• WHAT IS REQUIRED: In the listing below, find the line containing "geometrical setting as" and the line containing "of tropical spaces". Repeat exactly those two lines and every line between them, nothing more.
*** Opening MATERIAL FOR THE TASK ***
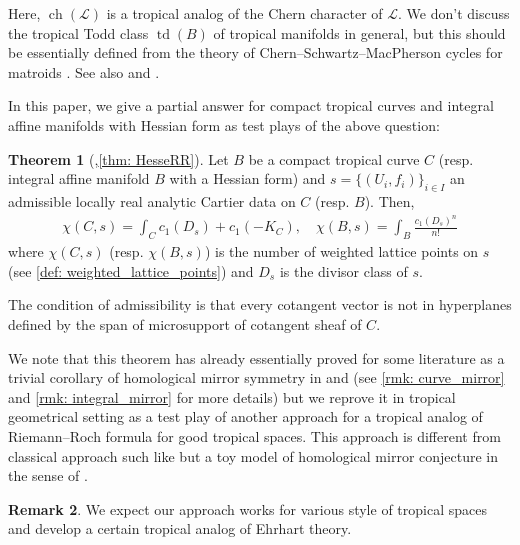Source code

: \documentclass[a4paper,dvipdfmx,reqno,12pt]{amsart}
\theoremstyle{definition}
\newtheorem{Thm}{Theorem}[section]
\newtheorem{Rmk}[Thm]{Remark}
\newcommand{\mcal}[1]{\mathcal{#1}}%
\newcommand{\opn}[1]{\operatorname{#1}}
\numberwithin{equation}{section}
\begin{document}
Here, $\opn{ch}(\mcal{L})$ is a tropical analog of 
the Chern character of $\mcal{L}$.
We don't discuss the tropical Todd class
$\opn{td}(B)$ of tropical manifolds in general, 
but this should be essentially defined from the theory of 
Chern--Schwartz--MacPherson cycles for matroids 
\cite[Previous work]{lopezdemedranoChernSchwartzMacPhersonCyclesMatroids2020}.
See also \cite[5.3]{mikhalkinTropicalGeometryIts2006} and
\cite[Definition 3.20]{shawTropicalSurfaces2015a}.

In this paper, we give a partial answer for compact tropical curves 
and integral affine manifolds with Hessian form
as test plays of the above question:

\begin{Thm}[{,\cref{thm: HesseRR}}] \label{thm: main}
Let $B$ be a compact tropical curve $C$ (resp. integral 
affine manifold $B$
with a Hessian form) and $s=\{(U_i,f_i)\}_{i\in I}$ an admissible 
locally real analytic 
Cartier data on $C$ (resp. $B$). Then,
\begin{align}
\chi(C,s)=\int_C c_1(D_s)+c_1(-K_C), \quad \chi(B,s)=\int_B \frac{c_1(D_s)^{n}}{n!}
\end{align}
where $\chi(C,s)$ (resp. $\chi(B,s)$) is the number of weighted lattice
points on $s$ (see \cref{def: weighted_lattice_points}) and $D_s$ is the divisor class of $s$.
\end{Thm}

The condition of admissibility is that every cotangent vector 
is not in hyperplanes defined by the span of microsupport of
cotangent sheaf of $C$. 


We note that this theorem has already essentially proved for some
literature as a trivial corollary of homological mirror symmetry 
in \cite{MR4301560} and \cite{auroux2022lagrangian} (see \cref{rmk: curve_mirror} and \cref{rmk: integral_mirror} 
for more details) but we reprove it in tropical  
geometrical setting as a test play of another approach 
for a tropical analog of Riemann--Roch formula for 
good tropical spaces. This approach is different
from classical approach such like 
\cite{MR2355607,gathmannRiemannRochTheoremTropical2008a,mikhalkinTropicalCurvesTheir2008a} but
a toy model of homological mirror conjecture in the sense
of \cite[{}]{auroux2022lagrangian}.

\begin{Rmk}
We expect our approach works for various style 
of tropical spaces and develop a certain tropical 
analog of Ehrhart theory. 
\end{Rmk}
\end{document}
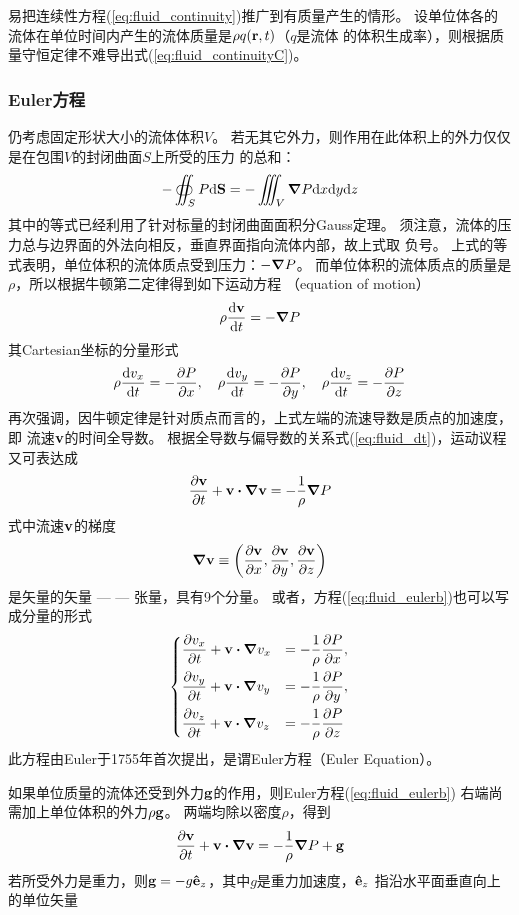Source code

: \documentclass[UTF8]{ctexbook}
\begin{document}
易把连续性方程(\ref{eq:fluid_continuity})推广到有质量产生的情形。
设单位体各的流体在单位时间内产生的流体质量是$\rho q(\vb{r},t)$（$q$是流体
的体积生成率），则根据质量守恒定律不难导出式(\ref{eq:fluid_continuityC})。


\subsubsection{Euler方程}
仍考虑固定形状大小的流体体积$V$。
若无其它外力，则作用在此体积上的外力仅仅是在包围$V$的封闭曲面$S$上所受的压力
的总和：
$$-\oiint_S P\dd\vb{S} = -\iiint_V \grad P \dd x \dd y \dd z$$
其中的等式已经利用了针对标量的封闭曲面面积分Gauss定理。
须注意，流体的压力总与边界面的外法向相反，垂直界面指向流体内部，故上式取
负号。
上式的等式表明，单位体积的流体质点受到压力：$-\grad P$。
而单位体积的流体质点的质量是$\rho$，所以根据牛顿第二定律得到如下运动方程
（equation of motion）
\begin{equation}
	\rho \dv{\vb{v}}{t} = -\grad P
	\label{eq:fluid_eulera}
\end{equation}
其Cartesian坐标的分量形式
$$\rho \dv{v_x}{t} = -\pdv{P}{x}\qc \rho \dv{v_y}{t} = -\pdv{P}{y}\qc
\rho \dv{v_z}{t} = -\pdv{P}{z}$$
再次强调，因牛顿定律是针对质点而言的，上式左端的流速导数是质点的加速度，即
流速$\vb{v}$的时间全导数。
根据全导数与偏导数的关系式(\ref{eq:fluid_dt})，运动议程又可表达成
\begin{equation}
	\pdv{\vb{v}}{t} +\vb{v}\vdot \grad \vb{v} = -\frac1\rho \grad P
	\label{eq:fluid_eulerb}
\end{equation}
式中流速$\vb{v}$的梯度
$$\grad \vb{v} \equiv \qty(\pdv{\vb{v}}{x}, \pdv{\vb{v}}{y},\pdv{\vb{v}}{z})
$$
是矢量的矢量 --- --- 张量，具有9个分量。
或者，方程(\ref{eq:fluid_eulerb})也可以写成分量的形式
$$
\begin{dcases}
	\pdv{v_x}{t} + \vb{v}\vdot \grad v_x&=-\frac1\rho \pdv{P}{x},\\
	\pdv{v_y}{t} + \vb{v}\vdot \grad v_y&=-\frac1\rho \pdv{P}{y},\\
	\pdv{v_z}{t} + \vb{v}\vdot \grad v_z&=-\frac1\rho \pdv{P}{z}
\end{dcases}
$$
此方程由Euler于1755年首次提出，是谓Euler方程（Euler Equation）。


如果单位质量的流体还受到外力$\vb{g}$的作用，则Euler方程(\ref{eq:fluid_eulerb})
右端尚需加上单位体积的外力$\rho \vb{g}$。
两端均除以密度$\rho$，得到
\begin{equation}
	\pdv{\vb{v}}{t} + \vb{v}\vdot \grad \vb{v} =-\frac1\rho \grad P + \vb{g}
	\label{eq:fluid_eulerc}
\end{equation}
若所受外力是重力，则$\vb{g}=-g\vu{e}_z$，其中$g$是重力加速度，$\vu{e}_z$
指沿水平面垂直向上的单位矢量
\end{document}
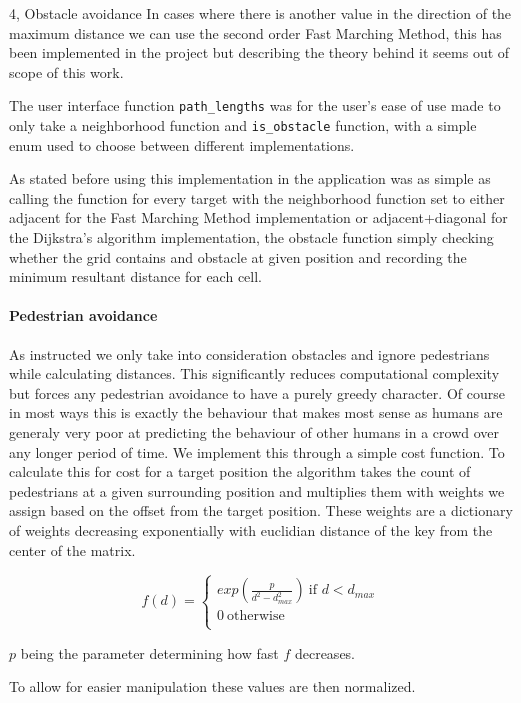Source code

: \begin{task}{4, Obstacle avoidance}
In cases where there is another value in the direction of the maximum distance we can use the second order Fast Marching Method, this has been implemented in the project but describing the theory behind it seems out of scope of this work.

The user interface function \verb+path_lengths+ was for the user's ease of use made to only take a neighborhood function and \verb+is_obstacle+ function, with a simple enum used to choose between different implementations.

As stated before using this implementation in the application was as simple as calling the function for every target with the neighborhood function set to either adjacent for the Fast Marching Method implementation or adjacent+diagonal for the Dijkstra's algorithm implementation, the obstacle function simply checking whether the grid contains and obstacle at given position and recording the minimum resultant distance for each cell.

\paragraph{Pedestrian avoidance}
As instructed we only take into consideration obstacles and ignore pedestrians while calculating distances. This significantly reduces computational complexity but forces any pedestrian avoidance to have a purely greedy character. Of course in most ways this is exactly the behaviour that makes most sense as humans are generaly very poor at predicting the behaviour of other humans in a crowd over any longer period of time. We implement this through a simple cost function. To calculate this for cost for a target position the algorithm takes the count of pedestrians at a given surrounding position and multiplies them with weights we assign based on the offset from the target position. These weights are a dictionary of weights decreasing exponentially with euclidian distance of the key from the center of the matrix.

$$
f(d) =
     \begin{cases}
       exp(\frac{p}{d^2-d_{max}^2}) \ \text{if $d < d_{max}$}\\
       0 \ \text{otherwise}\\
     \end{cases}
$$

$p$ being the parameter determining how fast $f$ decreases.

To allow for easier manipulation these values are then normalized.


\end{task}
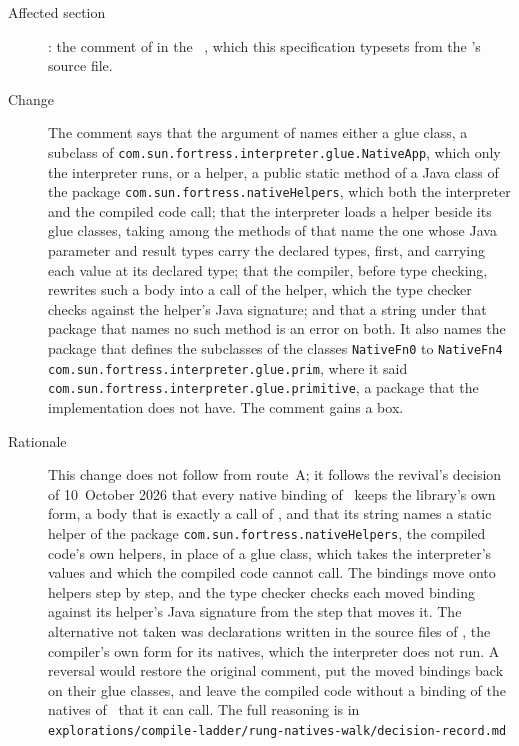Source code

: \begin{description}
\item[Affected section] : the comment of
 in the \apiN\ , which this
specification typesets from the \apiN's source file.
\item[Change] The comment says that the argument of 
names either a glue class, a subclass of
\texttt{com.sun.fortress.interpreter.glue.NativeApp}, which only the
interpreter runs, or a helper, a public static method of a Java class of the
package \texttt{com.sun.fortress.nativeHelpers}, which both the interpreter
and the compiled code call; that the interpreter loads a helper beside its glue
classes, taking among the methods of that name the one whose Java parameter and
result types carry the declared types,  first, and carrying each value
at its declared type; that the compiler, before type checking, rewrites such a
body into a call of the helper, which the type checker checks against the
helper's Java signature; and that a string under that package that names no
such method is an error on both.
It also names the package that defines the subclasses of the classes
\texttt{NativeFn0} to \texttt{NativeFn4}
\texttt{com.sun.fortress.interpreter.glue.prim}, where it said
\texttt{com.sun.fortress.interpreter.glue.primitive}, a package that the
implementation does not have.
The comment gains a box.
\item[Rationale] This change does not follow from route~A; it follows the
revival's decision of 10~October 2026 that every native binding of \library\
keeps the library's own form, a body that is exactly a call of
, and that its string names a static helper of the
package \texttt{com.sun.fortress.nativeHelpers}, the compiled code's own
helpers, in place of a glue class, which takes the interpreter's values and
which the compiled code cannot call.
The bindings move onto helpers step by step, and the type checker checks each
moved binding against its helper's Java signature from the step that moves it.
The alternative not taken was \KWD{import} \KWD{java} declarations written in
the source files of \library, the compiler's own form for its natives, which
the interpreter does not run.
A reversal would restore the original comment, put the moved bindings back on
their glue classes, and leave the compiled code without a binding of the
natives of \library\ that it can call.
The full reasoning is in
\nolinkurl{explorations/compile-ladder/rung-natives-walk/decision-record.md}

\end{description}
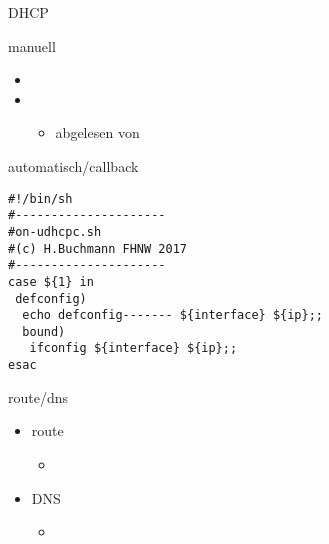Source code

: \begin{frame}[fragile]{DHCP}
 \begin{block}{manuell}
  \begin{itemize}
   \item {}
   \item {}
   \begin{itemize}
    \item {} abgelesen von 
   \end{itemize}
  \end{itemize}
 \end{block}
 \begin{block}{automatisch/callback}
\vspace{-3mm}
{\tiny
\begin{verbatim}
#!/bin/sh
#---------------------
#on-udhcpc.sh
#(c) H.Buchmann FHNW 2017
#---------------------
case ${1} in
 defconfig)
  echo defconfig------- ${interface} ${ip};;
  bound)
   ifconfig ${interface} ${ip};;
esac
\end{verbatim}
}
\end{block}
\end{frame}

\begin{frame}{route/dns}
\begin{itemize}
 \item route
 \begin{itemize}
  \item {}
 \end{itemize}
 \item DNS
 \begin{itemize}
   \item {}
 \end{itemize}
\end{itemize}
\end{frame}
*** Closing MATERIAL FOR THE TASK ***
• EXPECTED ANSWER:
geometrical setting as a test play of another approach 
for a tropical analog of Riemann--Roch formula for 
good tropical spaces. This approach is different
from classical approach such like 
\cite{MR2355607,gathmannRiemannRochTheoremTropical2008a,mikhalkinTropicalCurvesTheir2008a} but
a toy model of homological mirror conjecture in the sense
of \cite[{}]{auroux2022lagrangian}.

\begin{Rmk}
We expect our approach works for various style 
of tropical spaces and develop a certain tropical 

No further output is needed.